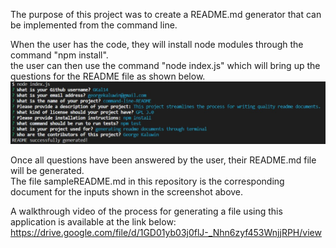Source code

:The purpose of this project was to create a README.md generator that can be implemented from the command line.

When the user has the code, they will install node modules through the command "npm install".<br>
the user can then use the command "node index.js" which will bring up the questions for the README file as shown below.
![terminal image](./assets/terminal.jpg)

Once all questions have been answered by the user, their README.md file will be generated.<br>
The file sampleREADME.md in this repository is the corresponding document for the inputs shown in the screenshot above.

A walkthrough video of the process for generating a file using this application is available at the link below:<br>
https://drive.google.com/file/d/1GD01yb03j0flJ-_Nhn6zyf453WnjjRPH/view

◆ TASK DETAILS: Repeat every record exactly, but not the pictures.

◆ WRITTEN RESPONSE:
Source code

:The purpose of this project was to create a README.md generator that can be implemented from the command line.

When the user has the code, they will install node modules through the command "npm install".<br>
the user can then use the command "node index.js" which will bring up the questions for the README file as shown below.
![terminal image](./assets/terminal.jpg)

Once all questions have been answered by the user, their README.md file will be generated.<br>
The file sampleREADME.md in this repository is the corresponding document for the inputs shown in the screenshot above.

A walkthrough video of the process for generating a file using this application is available at the link below:<br>
https://drive.google.com/file/d/1GD01yb03j0flJ-_Nhn6zyf453WnjjRPH/view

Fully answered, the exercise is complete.